Disini lah dilema besar demokrasi. Ia memerlukan partisipasi aktif rakyat, tetapi juga memerlukan institusi yang stabil. Jika salah satu unsur hilang, demokrasi akan rentan jatuh ke krisis. Nepal sedang membayar harga dari demokrasi yang selama ini dibiarkan hanya sebagai prosedur, tanpa substansi.
Penutup dan Refleksi
Nepal hari ini adalah cermin yang memantulkan bahaya dari demokrasi yang tidak dijalankan dengan sungguh-sungguh. Demokrasi yang hanya berhenti pada pemilu tetapi membiarkan korupsi, nepotisme, dan eksklusi sosial berkembang, hanyalah jalan menuju krisis.

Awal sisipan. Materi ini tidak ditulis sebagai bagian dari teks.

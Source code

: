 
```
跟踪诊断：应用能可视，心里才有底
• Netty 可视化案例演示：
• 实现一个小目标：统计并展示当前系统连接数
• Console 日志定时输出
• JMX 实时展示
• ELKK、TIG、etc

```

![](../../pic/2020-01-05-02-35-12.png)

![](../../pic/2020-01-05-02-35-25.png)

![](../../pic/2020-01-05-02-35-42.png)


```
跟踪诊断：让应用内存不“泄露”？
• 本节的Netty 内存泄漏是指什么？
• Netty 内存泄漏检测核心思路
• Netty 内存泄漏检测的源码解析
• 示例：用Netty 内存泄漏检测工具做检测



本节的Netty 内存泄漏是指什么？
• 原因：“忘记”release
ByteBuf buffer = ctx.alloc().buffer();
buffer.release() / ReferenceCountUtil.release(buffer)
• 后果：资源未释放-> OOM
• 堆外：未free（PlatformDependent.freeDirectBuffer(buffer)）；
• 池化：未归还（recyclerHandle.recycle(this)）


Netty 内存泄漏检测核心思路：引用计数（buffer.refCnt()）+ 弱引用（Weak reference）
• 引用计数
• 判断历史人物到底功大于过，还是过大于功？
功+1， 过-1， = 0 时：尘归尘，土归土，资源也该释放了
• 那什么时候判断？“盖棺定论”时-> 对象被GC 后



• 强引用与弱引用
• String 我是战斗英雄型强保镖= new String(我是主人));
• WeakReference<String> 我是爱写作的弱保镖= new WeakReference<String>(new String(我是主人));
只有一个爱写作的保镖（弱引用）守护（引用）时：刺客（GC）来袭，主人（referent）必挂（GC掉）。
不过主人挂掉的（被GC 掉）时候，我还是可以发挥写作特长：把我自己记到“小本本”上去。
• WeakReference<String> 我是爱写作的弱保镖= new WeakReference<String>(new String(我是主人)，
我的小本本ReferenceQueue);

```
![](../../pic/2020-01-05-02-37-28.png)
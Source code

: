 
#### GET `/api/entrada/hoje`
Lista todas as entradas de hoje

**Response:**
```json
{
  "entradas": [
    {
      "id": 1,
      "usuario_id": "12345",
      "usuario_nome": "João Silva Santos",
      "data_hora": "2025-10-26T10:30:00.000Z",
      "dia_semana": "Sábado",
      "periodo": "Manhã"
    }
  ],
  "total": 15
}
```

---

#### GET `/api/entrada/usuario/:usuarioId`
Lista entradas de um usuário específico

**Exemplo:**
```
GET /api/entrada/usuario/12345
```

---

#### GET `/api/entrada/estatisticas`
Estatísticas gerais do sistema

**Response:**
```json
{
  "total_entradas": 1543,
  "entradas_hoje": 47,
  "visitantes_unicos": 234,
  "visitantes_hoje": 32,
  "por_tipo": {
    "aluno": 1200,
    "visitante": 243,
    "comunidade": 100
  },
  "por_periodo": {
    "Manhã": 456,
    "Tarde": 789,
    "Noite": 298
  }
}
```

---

Pelajaran ini penting bukan hanya bagi Nepal, tetapi juga bagi negara-negara lain, termasuk di Asia dan kawasan Global South. Demokrasi tidak cukup hanya ada di atas kertas. Demokrasi harus terasa dalam praktik. Terwujudnya keadilan sosial yang nyata, kebebasan sipil yang dijamin, transparansi dalam pengelolaan negara, serta kesetaraan kesempatan bagi seluruh warga negara. Jika hal-hal substantif itu diabaikan, demokrasi akan menjadi wadah kosong yang suatu saat bisa meledak oleh kemarahan rakyat.